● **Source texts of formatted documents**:
________________________

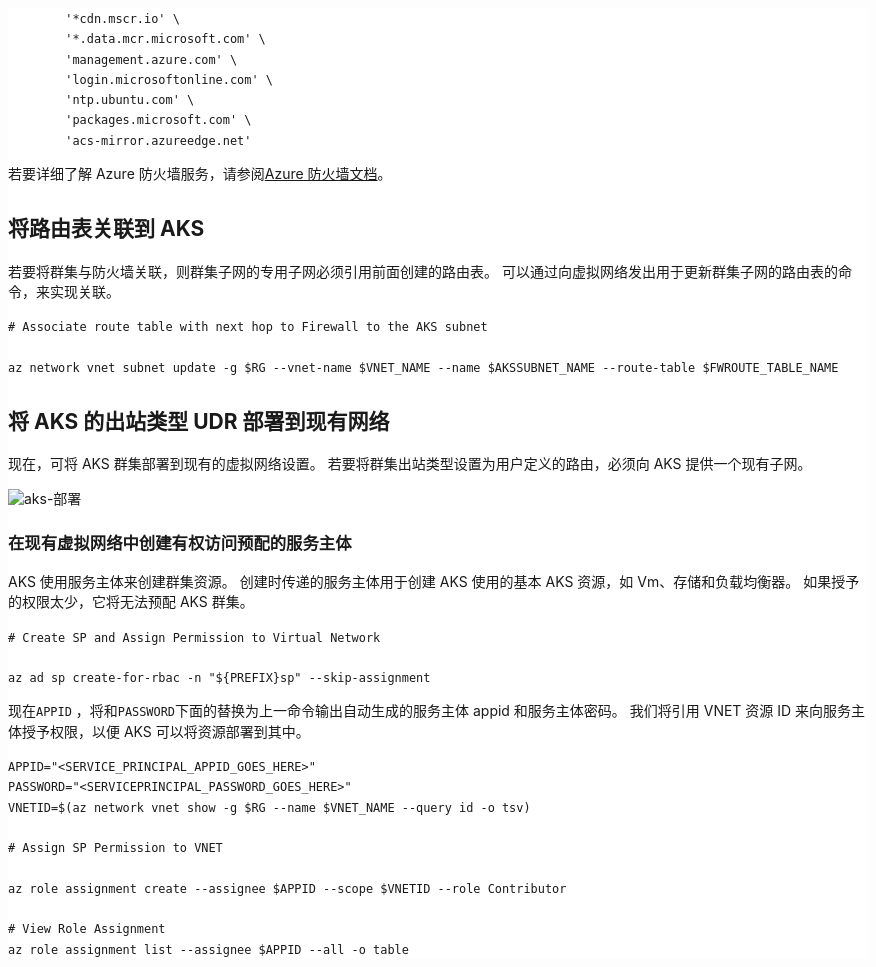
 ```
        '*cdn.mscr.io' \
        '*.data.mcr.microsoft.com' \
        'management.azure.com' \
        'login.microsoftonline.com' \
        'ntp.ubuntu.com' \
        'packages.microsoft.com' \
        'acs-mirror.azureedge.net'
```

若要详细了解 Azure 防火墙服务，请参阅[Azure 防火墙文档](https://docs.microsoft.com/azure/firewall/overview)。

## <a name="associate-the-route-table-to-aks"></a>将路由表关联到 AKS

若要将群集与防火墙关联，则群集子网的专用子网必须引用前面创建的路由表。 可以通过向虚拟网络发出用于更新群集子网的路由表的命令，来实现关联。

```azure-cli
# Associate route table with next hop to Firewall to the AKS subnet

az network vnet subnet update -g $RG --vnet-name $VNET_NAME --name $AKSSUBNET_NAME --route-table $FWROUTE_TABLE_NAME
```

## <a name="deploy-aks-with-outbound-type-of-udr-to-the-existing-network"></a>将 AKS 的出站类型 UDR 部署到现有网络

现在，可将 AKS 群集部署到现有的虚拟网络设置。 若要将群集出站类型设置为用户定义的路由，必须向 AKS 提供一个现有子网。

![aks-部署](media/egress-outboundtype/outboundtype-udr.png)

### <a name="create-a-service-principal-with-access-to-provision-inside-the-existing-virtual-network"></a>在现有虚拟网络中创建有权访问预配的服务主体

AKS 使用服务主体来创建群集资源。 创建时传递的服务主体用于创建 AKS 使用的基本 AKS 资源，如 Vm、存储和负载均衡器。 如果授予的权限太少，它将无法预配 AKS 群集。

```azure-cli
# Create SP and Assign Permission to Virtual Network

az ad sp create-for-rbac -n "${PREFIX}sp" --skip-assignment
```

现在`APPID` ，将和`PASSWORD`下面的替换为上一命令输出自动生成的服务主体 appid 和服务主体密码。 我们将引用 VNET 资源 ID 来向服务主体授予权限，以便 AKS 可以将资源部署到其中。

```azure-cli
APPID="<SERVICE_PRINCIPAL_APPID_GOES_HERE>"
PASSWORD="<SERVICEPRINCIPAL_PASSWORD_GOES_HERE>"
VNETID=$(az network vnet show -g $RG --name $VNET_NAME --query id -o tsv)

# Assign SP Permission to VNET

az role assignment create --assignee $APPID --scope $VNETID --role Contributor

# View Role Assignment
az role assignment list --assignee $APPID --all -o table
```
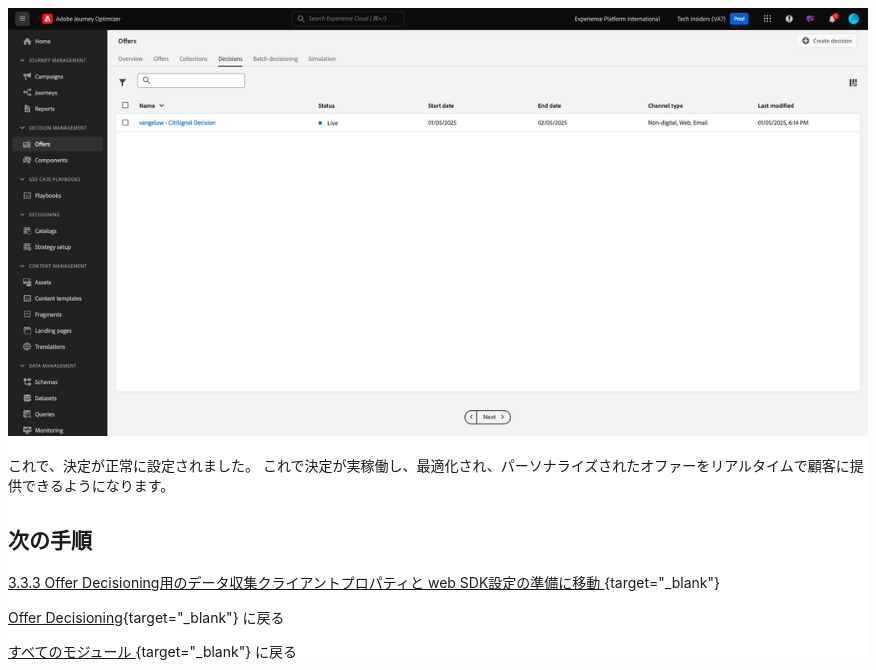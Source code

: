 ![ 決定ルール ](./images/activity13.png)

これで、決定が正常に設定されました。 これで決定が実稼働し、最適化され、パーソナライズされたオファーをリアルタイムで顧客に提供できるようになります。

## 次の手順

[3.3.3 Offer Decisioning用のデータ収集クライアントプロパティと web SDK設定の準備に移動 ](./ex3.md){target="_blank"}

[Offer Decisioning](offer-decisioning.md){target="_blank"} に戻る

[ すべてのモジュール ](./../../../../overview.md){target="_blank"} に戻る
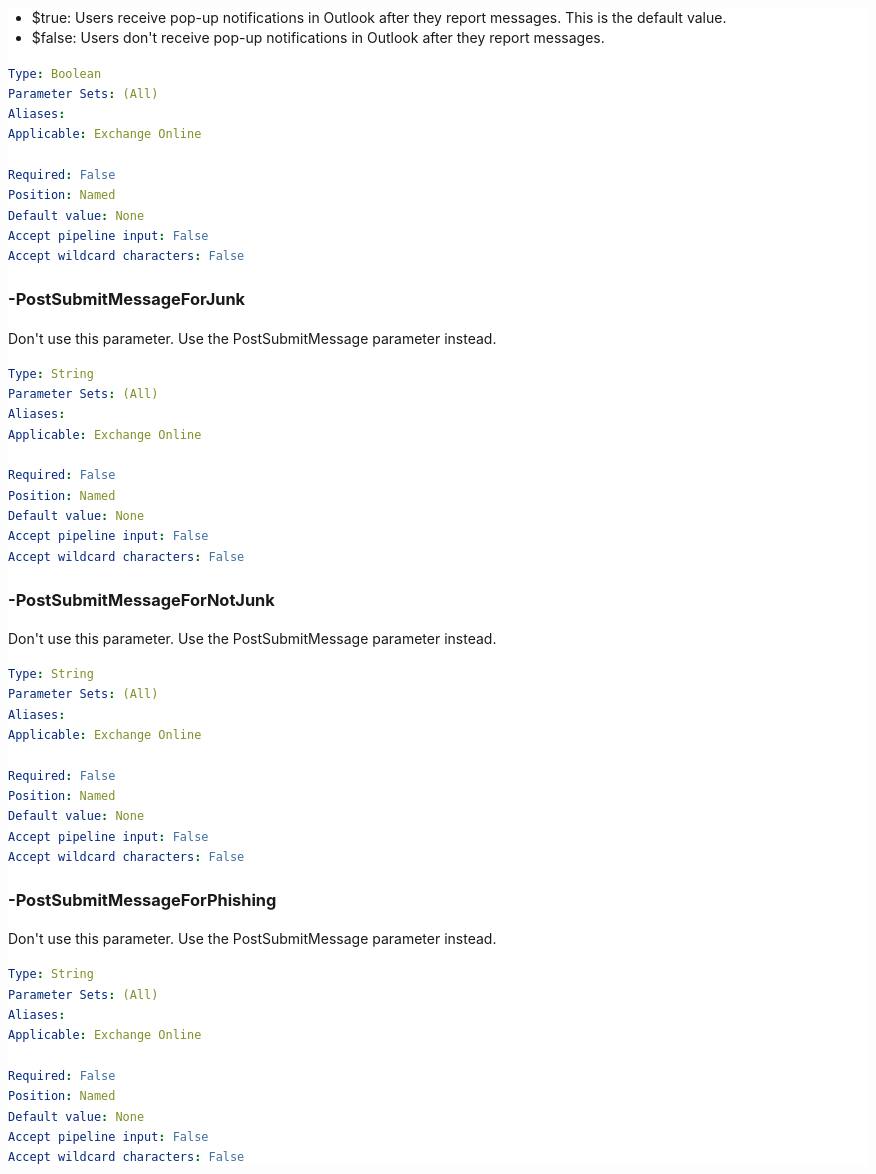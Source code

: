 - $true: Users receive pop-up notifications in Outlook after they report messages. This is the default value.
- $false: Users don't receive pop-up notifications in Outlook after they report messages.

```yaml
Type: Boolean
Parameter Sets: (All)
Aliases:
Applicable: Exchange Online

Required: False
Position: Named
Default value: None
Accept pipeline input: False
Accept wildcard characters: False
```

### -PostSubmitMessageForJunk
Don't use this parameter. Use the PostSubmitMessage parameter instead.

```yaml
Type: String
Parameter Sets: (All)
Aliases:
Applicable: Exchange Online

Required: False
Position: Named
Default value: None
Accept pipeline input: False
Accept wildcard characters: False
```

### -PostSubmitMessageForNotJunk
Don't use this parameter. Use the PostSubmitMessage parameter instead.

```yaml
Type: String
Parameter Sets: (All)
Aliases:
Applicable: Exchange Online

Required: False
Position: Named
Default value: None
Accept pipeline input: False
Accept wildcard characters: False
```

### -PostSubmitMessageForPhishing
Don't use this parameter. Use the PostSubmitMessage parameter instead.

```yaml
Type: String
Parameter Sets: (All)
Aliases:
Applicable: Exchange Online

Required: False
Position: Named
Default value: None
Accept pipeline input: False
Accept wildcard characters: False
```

________________________

● **Action item**: Looking at the records above, say how many lines contain the string "with". Give the number and no other words.

● **Solution**: 3